President Donald Trump addressed his country on August 21 2017, as he presented his policy on Afghanistan and South Asia, and since then, the humiliation he meted out to Pakistan, a country that has lost so much to the American War on Terror, has become a burning wound.
Pakistan was blamed for providing support to militants and no concrete policy was presented. It felt like Indian PM Modi himself had written Mr Trump’s harangue. The only thing that Mr Trump announced regarding the war in Afghanistan was an increase in troops. As far as his policy on South Asia is concerned, it is sad that a country always boasting about rights ignored Kashmir completely and failed to even notice that Pakistan has been protecting Afghan refugees ever since Americas’ last stint in Afghanistan in the 1980s. How many refugees are in India?
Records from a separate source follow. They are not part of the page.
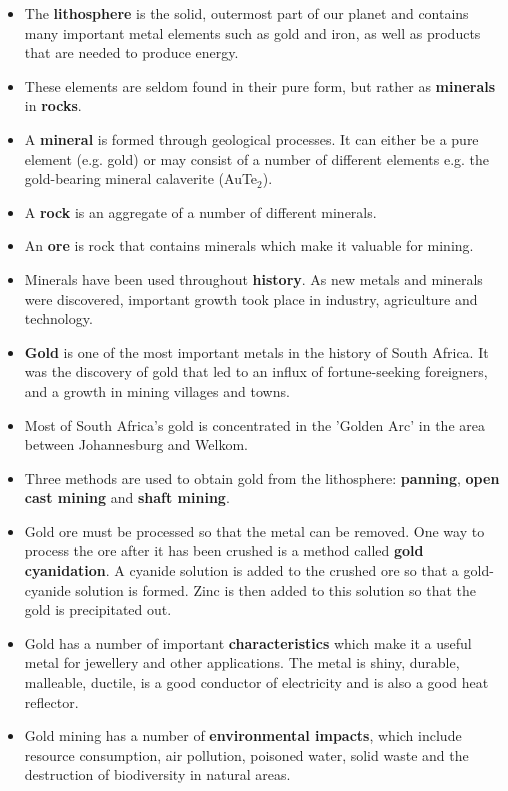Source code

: 
\begin{itemize}
\item{The \textbf{lithosphere} is the solid, outermost part of our planet and contains many important metal elements such as gold and iron, as well as products that are needed to produce energy.}
\item{These elements are seldom found in their pure form, but rather as \textbf{minerals} in \textbf{rocks}.}
\item{A \textbf{mineral} is formed through geological processes. It can either be a pure element (e.g.\@{} gold) or may consist of a number of different elements e.g.\@{} the gold-bearing mineral calaverite (AuTe$_{2}$).}
\item{A \textbf{rock} is an aggregate of a number of different minerals.}
\item{An \textbf{ore} is rock that contains minerals which make it valuable for mining.}
\item{Minerals have been used throughout \textbf{history}. As new metals and minerals were discovered, important growth took place in industry, agriculture and technology.}
\item{\textbf{Gold} is one of the most important metals in the history of South Africa. It was the discovery of gold that led to an influx of fortune-seeking foreigners, and a growth in mining villages and towns.}
\item{Most of South Africa's gold is concentrated in the 'Golden Arc' in the area between Johannesburg and Welkom.}
\item{Three methods are used to obtain gold from the lithosphere: \textbf{panning}, \textbf{open cast mining} and \textbf{shaft mining}.}
\item{Gold ore must be processed so that the metal can be removed. One way to process the ore after it has been crushed is a method called \textbf{gold cyanidation}. A cyanide solution is added to the crushed ore so that a gold-cyanide solution is formed. Zinc is then added to this solution so that the gold is precipitated out.}
\item{Gold has a number of important \textbf{characteristics} which make it a useful metal for jewellery and other applications. The metal is shiny, durable, malleable, ductile, is a good conductor of electricity and is also a good heat reflector.}
\item{Gold mining has a number of \textbf{environmental impacts}, which include resource consumption, air pollution, poisoned water, solid waste and the destruction of biodiversity in natural areas.}

\end{itemize}
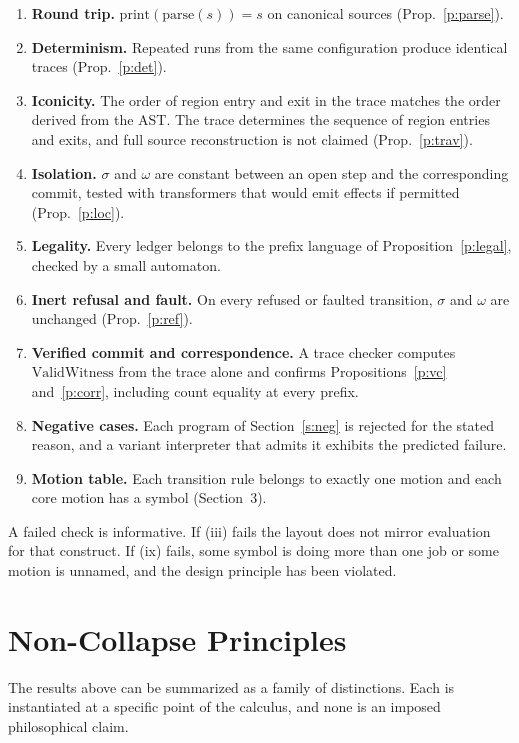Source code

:\documentclass[11pt]{article}
\begin{document}
\begin{enumerate}[label=(\roman*)]
\item \textbf{Round trip.} $\mathrm{print}(\mathrm{parse}(s))=s$ on canonical sources (Prop.~\ref{p:parse}).
\item \textbf{Determinism.} Repeated runs from the same configuration produce identical traces (Prop.~\ref{p:det}).
\item \textbf{Iconicity.} The order of region entry and exit in the trace matches the order derived from the AST. The trace determines the sequence of region entries and exits, and full source reconstruction is not claimed (Prop.~\ref{p:trav}).
\item \textbf{Isolation.} $\sigma$ and $\omega$ are constant between an open step and the corresponding commit, tested with transformers that would emit effects if permitted (Prop.~\ref{p:loc}).
\item \textbf{Legality.} Every ledger belongs to the prefix language of Proposition~\ref{p:legal}, checked by a small automaton.
\item \textbf{Inert refusal and fault.} On every refused or faulted transition, $\sigma$ and $\omega$ are unchanged (Prop.~\ref{p:ref}).
\item \textbf{Verified commit and correspondence.} A trace checker computes $\mathrm{ValidWitness}$ from the trace alone and confirms Propositions~\ref{p:vc} and~\ref{p:corr}, including count equality at every prefix.
\item \textbf{Negative cases.} Each program of Section~\ref{s:neg} is rejected for the stated reason, and a variant interpreter that admits it exhibits the predicted failure.
\item \textbf{Motion table.} Each transition rule belongs to exactly one motion and each core motion has a symbol (Section~3).
\end{enumerate}
A failed check is informative. If (iii) fails the layout does not mirror evaluation for that construct. If (ix) fails, some symbol is doing more than one job or some motion is unnamed, and the design principle has been violated.

\section{Non-Collapse Principles}\label{s:noncollapse}

The results above can be summarized as a family of distinctions. Each is instantiated at a specific point of the calculus, and none is an imposed philosophical claim.
\end{document}
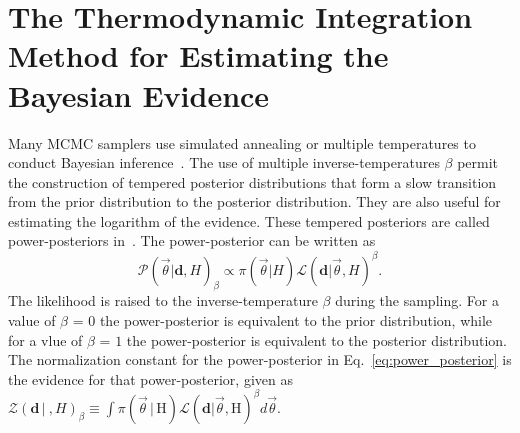 \section{The Thermodynamic Integration Method for Estimating the Bayesian Evidence}
Many MCMC samplers use simulated annealing or multiple temperatures to conduct Bayesian inference~\citep{emcee, vousden:2016, doi:10.1143/PTPS.157.317, B509983H}. The use of multiple inverse-temperatures $\beta$ permit the construction of tempered posterior distributions that form a slow transition from the prior distribution to the posterior distribution. They are also useful for estimating the logarithm of the evidence. These tempered posteriors are called power-posteriors in~\cite{lartillot2006computing, friel2008marginal}. The power-posterior can be written as
\begin{equation}
    \mathcal{P}\left(\vec{\theta}|\mathbf{d}, H\right)_\beta \propto \pi\left(\vec{\theta} | H\right) \mathcal{L}\left(\mathbf{d} | \vec{\theta}, H\right)^\beta.
\end{equation}\label{eq:power_posterior}
The likelihood is raised to the inverse-temperature $\beta$ during the sampling. For a value of $\beta$ = $0$ the power-posterior is equivalent to the prior distribution, while for a vlue of $\beta$ = $1$ the power-posterior is equivalent to the posterior distribution. The normalization constant for the power-posterior in Eq.~\ref{eq:power_posterior} is the evidence for that power-posterior, given as $\mathcal{Z}(\mathbf{d} \, | \ ,H)_\beta \equiv \int \pi\left(\vec{\theta} \, | \, \mathrm{H}\right) \mathcal{L}\left(\mathbf{d} | \vec{\theta}, \mathrm{H}\right)^\beta d\vec{\theta}$.

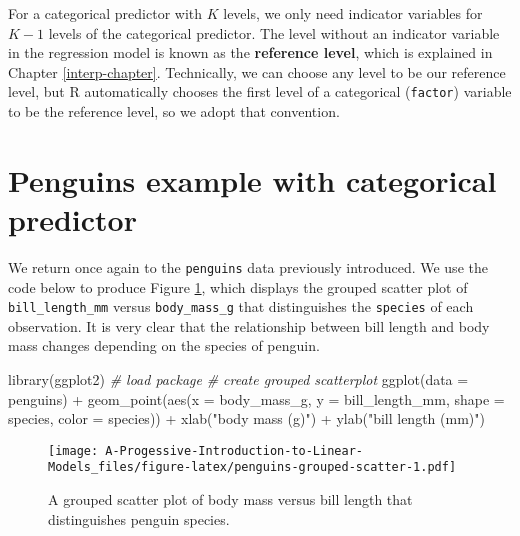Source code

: \documentclass[
]{book}
\newenvironment{Shaded}{\begin{snugshade}}{\end{snugshade}}
\newcommand{\AttributeTok}[1]{\textcolor[rgb]{0.77,0.63,0.00}{#1}}
\newcommand{\CommentTok}[1]{\textcolor[rgb]{0.56,0.35,0.01}{\textit{#1}}}
\newcommand{\FunctionTok}[1]{\textcolor[rgb]{0.00,0.00,0.00}{#1}}
\newcommand{\NormalTok}[1]{#1}
\newcommand{\SpecialCharTok}[1]{\textcolor[rgb]{0.00,0.00,0.00}{#1}}
\newcommand{\StringTok}[1]{\textcolor[rgb]{0.31,0.60,0.02}{#1}}
\theoremstyle{definition}
\theoremstyle{definition}
\theoremstyle{definition}
\theoremstyle{definition}
\theoremstyle{remark}
\begin{document}
For a categorical predictor with \(K\) levels, we only need indicator variables for \(K-1\) levels of the categorical predictor. The level without an indicator variable in the regression model is known as the \textbf{reference level}, which is explained in Chapter \ref{interp-chapter}. Technically, we can choose any level to be our reference level, but R automatically chooses the first level of a categorical (\texttt{factor}) variable to be the reference level, so we adopt that convention.

\hypertarget{s:penguins-mlr2}{%
\section{Penguins example with categorical predictor}\label{s:penguins-mlr2}}

We return once again to the \texttt{penguins} data previously introduced. We use the code below to produce Figure \ref{fig:penguins-grouped-scatter}, which displays the grouped scatter plot of \texttt{bill\_length\_mm} versus \texttt{body\_mass\_g} that distinguishes the \texttt{species} of each observation. It is very clear that the relationship between bill length and body mass changes depending on the species of penguin.

\begin{Shaded}
\begin{Highlighting}[]
\FunctionTok{library}\NormalTok{(ggplot2) }\CommentTok{\# load package}
\CommentTok{\# create grouped scatterplot}
\FunctionTok{ggplot}\NormalTok{(}\AttributeTok{data =}\NormalTok{ penguins) }\SpecialCharTok{+}
  \FunctionTok{geom\_point}\NormalTok{(}\FunctionTok{aes}\NormalTok{(}\AttributeTok{x =}\NormalTok{ body\_mass\_g, }\AttributeTok{y =}\NormalTok{ bill\_length\_mm, }\AttributeTok{shape =}\NormalTok{ species, }\AttributeTok{color =}\NormalTok{ species)) }\SpecialCharTok{+}
  \FunctionTok{xlab}\NormalTok{(}\StringTok{"body mass (g)"}\NormalTok{) }\SpecialCharTok{+} \FunctionTok{ylab}\NormalTok{(}\StringTok{"bill length (mm)"}\NormalTok{)}
\end{Highlighting}
\end{Shaded}

\begin{figure}
\centering
\texttt{[image: A-Progessive-Introduction-to-Linear-Models\_files/figure-latex/penguins-grouped-scatter-1.pdf]}
\caption{\label{fig:penguins-grouped-scatter}A grouped scatter plot of body mass versus bill length that distinguishes penguin species.}
\end{figure}
\end{document}

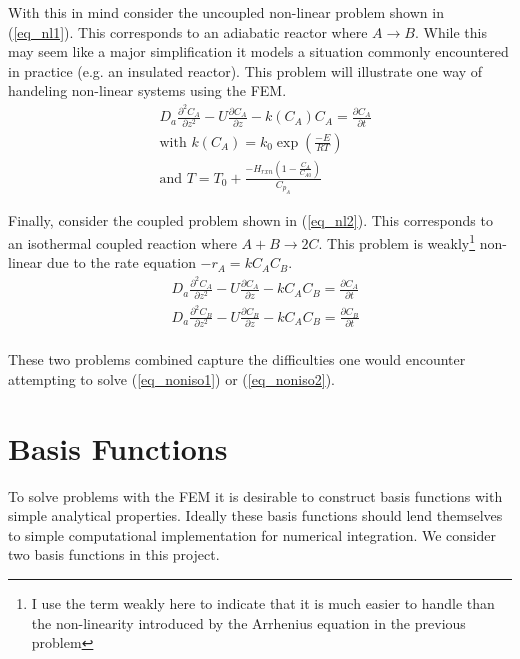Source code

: \documentclass[11pt,fleqn]{article}
\theoremstyle{defstyle}
\begin{document}
With this in mind consider the uncoupled non-linear problem shown in (\ref{eq_nl1}). This corresponds to an adiabatic reactor where $A \rightarrow B$. While this may seem like a major simplification it models a situation commonly encountered in practice (e.g. an insulated reactor). This problem will illustrate one way of handeling non-linear systems using the FEM.
\begin{equation}
\begin{aligned}
&D_a \frac{\partial^2 C_A}{\partial z^2} - U \frac{\partial C_A}{\partial z} - k(C_A)
C_A = \frac{\partial C_A}{\partial t} \\
& \text{with }k(C_A) = k_0 \exp(\frac{-E}{RT}) \\
& \text{and } T = T_0 + \frac{-H_{rxn} (1-\frac{C_A}{C_{A0}})}{C_{p_A}}
\end{aligned}
\label{eq_nl1}
\end{equation}  

Finally, consider the coupled problem shown in (\ref{eq_nl2}). This corresponds to an isothermal coupled reaction where $A + B \rightarrow 2C$. This problem is weakly\footnote{I use the term weakly here to indicate that it is much easier to handle than the non-linearity introduced by the Arrhenius equation in the previous problem} non-linear due to the rate equation $-r_A = kC_AC_B$.
\begin{equation}
\begin{aligned}
&D_a \frac{\partial^2 C_A}{\partial z^2} - U \frac{\partial C_A}{\partial z} - kC_AC_B 
= \frac{\partial C_A}{\partial t} \\
&D_a \frac{\partial^2 C_B}{\partial z^2} - U \frac{\partial C_B}{\partial z} - kC_AC_B 
= \frac{\partial C_B}{\partial t} \\
\end{aligned}
\label{eq_nl2}
\end{equation}

These two problems combined capture the difficulties one would encounter attempting to solve (\ref{eq_noniso1}) or (\ref{eq_noniso2}).

\section{Basis Functions}
To solve problems with the FEM it is desirable to construct basis functions with simple analytical properties. Ideally these basis functions should lend themselves to simple computational implementation for numerical integration. We consider two basis functions in this project. 
\end{document}
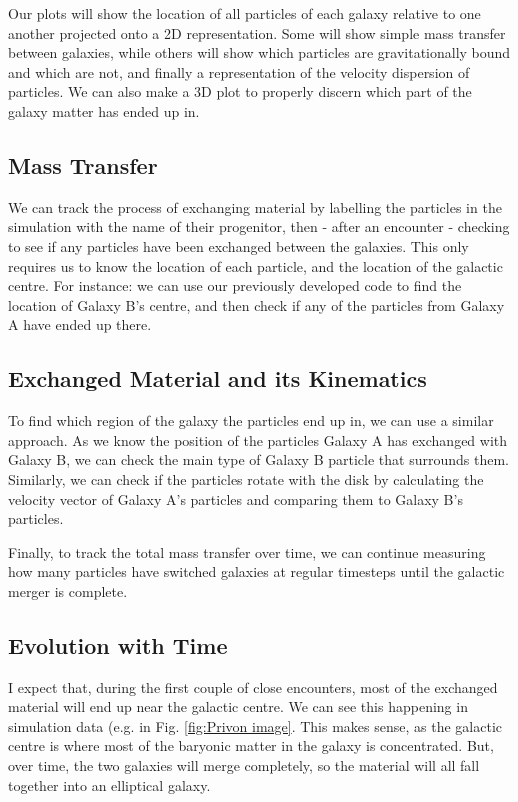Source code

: \documentclass[linenumbers]{aastex631} %
\begin{document}
Our plots will show the location of all particles of each galaxy relative to one another projected onto a 2D representation. Some will show simple mass transfer between galaxies, while others will show which particles are gravitationally bound and which are not, and finally a representation of the velocity dispersion of particles. We can also make a 3D plot to properly discern which part of the galaxy matter has ended up in.

\subsection{Mass Transfer}

We can track the process of exchanging material by labelling the particles in the simulation with the name of their progenitor, then - after an encounter - checking to see if any particles have been exchanged between the galaxies. This only requires us to know the location of each particle, and the location of the galactic centre. For instance: we can use our previously developed code to find the location of Galaxy B's centre, and then check if any of the particles from Galaxy A have ended up there.

\subsection{Exchanged Material and its Kinematics}

To find which region of the galaxy the particles end up in, we can use a similar approach. As we know the position of the particles Galaxy A has exchanged with Galaxy B, we can check the main type of Galaxy B particle that surrounds them. Similarly, we can check if the particles rotate with the disk by calculating the velocity vector of Galaxy A's particles and comparing them to Galaxy B's particles. 

Finally, to track the total mass transfer over time, we can continue measuring how many particles have switched galaxies at regular timesteps until the galactic merger is complete.

\subsection{Evolution with Time}

I expect that, during the first couple of close encounters, most of the exchanged material will end up near the galactic centre. We can see this happening in simulation data (e.g. in Fig. \ref{fig:Privon image}. This makes sense, as the galactic centre is where most of the baryonic matter in the galaxy is concentrated. But, over time, the two galaxies will merge completely, so the material will all fall together into an elliptical galaxy.
\end{document}
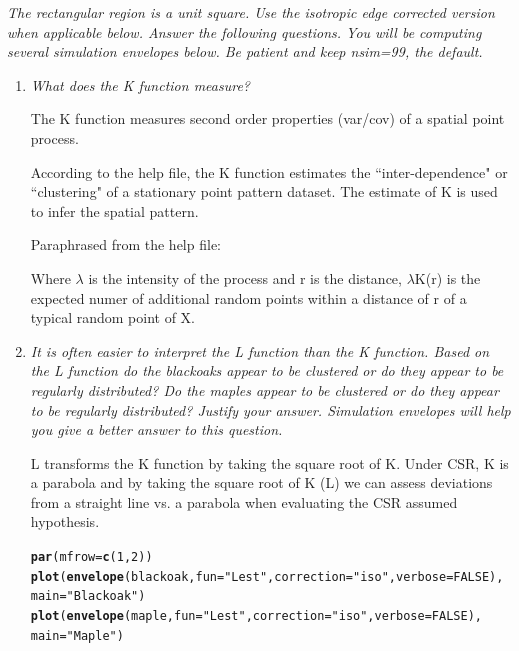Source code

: \documentclass{article}\usepackage[]{graphicx}\usepackage[]{color}
\makeatletter
\newcommand{\hlnum}[1]{\textcolor[rgb]{0.686,0.059,0.569}{#1}}%
\newcommand{\hlstr}[1]{\textcolor[rgb]{0.192,0.494,0.8}{#1}}%
\newcommand{\hlstd}[1]{\textcolor[rgb]{0.345,0.345,0.345}{#1}}%
\newcommand{\hlkwc}[1]{\textcolor[rgb]{0.333,0.667,0.333}{#1}}%
\newcommand{\hlkwd}[1]{\textcolor[rgb]{0.737,0.353,0.396}{\textbf{#1}}}%
\newenvironment{kframe}{%
 \def\at@end@of@kframe{}%
 \ifinner\ifhmode%
  \def\at@end@of@kframe{\end{minipage}}%
  \begin{minipage}{\columnwidth}%
 \fi\fi%
 \def\FrameCommand##1{\hskip\@totalleftmargin \hskip-\fboxsep
 \colorbox{shadecolor}{##1}\hskip-\fboxsep
     \hskip-\linewidth \hskip-\@totalleftmargin \hskip\columnwidth}%
 \MakeFramed {\advance\hsize-\width
   \@totalleftmargin\z@ \linewidth\hsize
   \@setminipage}}%
 {\par\unskip\endMakeFramed%
 \at@end@of@kframe}
\newenvironment{knitrout}{}{} %
\makeatother
\begin{document}
\begin{enumerate}
\begin{knitrout}
{}



\end{knitrout}

{\it The rectangular region is a unit square. Use the isotropic edge corrected version when applicable below. Answer the following questions. You will be computing several simulation envelopes below. Be patient and keep nsim=99, the default.}

\begin{enumerate}
\item %
{\it What does the K function measure?}

The K function measures second order properties (var/cov) of a spatial point process.

According to the help file, the K function estimates the ``inter-dependence" or ``clustering" of a stationary point pattern dataset. The estimate of K is used to infer the spatial pattern.

Paraphrased from the help file:

Where $\lambda$ is the intensity of the process and r is the distance, $\lambda$K(r) is the expected numer of additional random points within a distance of r of a typical random point of X.


\item %
{\it It is often easier to interpret the L function than the K function. Based on the L function do the blackoaks appear to be clustered or do they appear to be regularly distributed? Do the maples appear to be clustered or do they appear to be regularly distributed? Justify your answer. Simulation envelopes will help you give a better answer to this question.}

L transforms the K function by taking the square root of K. Under CSR, K is a parabola and by taking the square root of K (L) we can assess deviations from a straight line vs. a parabola when evaluating the CSR assumed hypothesis.

\begin{knitrout}\footnotesize
{}\color{fgcolor}\begin{kframe}
\begin{alltt}
\hlkwd{par}\hlstd{(}\hlkwc{mfrow}\hlstd{=}\hlkwd{c}\hlstd{(}\hlnum{1}\hlstd{,}\hlnum{2}\hlstd{))}
\hlkwd{plot}\hlstd{(}\hlkwd{envelope}\hlstd{(blackoak,}\hlkwc{fun}\hlstd{=}\hlstr{"Lest"}\hlstd{,} \hlkwc{correction}\hlstd{=}\hlstr{"iso"}\hlstd{,} \hlkwc{verbose} \hlstd{=} \hlnum{FALSE}\hlstd{),}
     \hlkwc{main} \hlstd{=} \hlstr{"Blackoak"}\hlstd{)}
\hlkwd{plot}\hlstd{(}\hlkwd{envelope}\hlstd{(maple,} \hlkwc{fun}\hlstd{=}\hlstr{"Lest"}\hlstd{,} \hlkwc{correction}\hlstd{=}\hlstr{"iso"}\hlstd{,} \hlkwc{verbose} \hlstd{=} \hlnum{FALSE}\hlstd{),}
     \hlkwc{main} \hlstd{=} \hlstr{"Maple"}\hlstd{)}
\end{alltt}
\end{kframe}


\end{knitrout}
\end{enumerate}
\end{enumerate}
\end{document}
To ask Islamabad to “do more,” it is clear that Washington has always undermined Pakistan’s role in fighting militancy, from turning a deaf ear to the screams of Kashmiris, to accusing Pakistan of wasting American money, as if that American money was ever invested in Pakistani resources or infrastructure rather than sucked back into American pockets through building American bases and logistical support. The United States frequently blames Pakistan for having a soft corner for militants, thus calling Pakistan not a real ally, never realising that it is Pakistan who has to live with militants who hide in Afghanistan, and Pakistanis that will die from a backlash from mishandling militants.
Whereas the Trump Administration criticised Pakistan’s role in the fight against militancy, Saudi Arabia, and China praised Pakistan’s role in the fight against terrorism. Just as it has left the Middle East in tatters from bad policy and a worse assessment of the situation on ground, America’s attitude in South Asia will do the same… Vietnam, Libya, Somalia, Syria, Afghanistan and now Pakistan. The two countries, India and Pakistan, need not be as afraid of each other, as they should be from American policies in the area.
The spokesperson of the US State Department Heather Nauert said about Kashmir that the United States continues to encourage the sides to sit down and talk together about that. The double standards of American humanism come in the ugliest form when the US government keeps criminally silent on the worst record of human rights in Kashmir by Indian forces.
Public opinion is already against the United States, here and in Afghanistan. Their war will not be won in Afghanistan, and it is not the US or India that will suffer, it will be the Afghans and the Pakistanis. The US, once again, is backing the wrong side.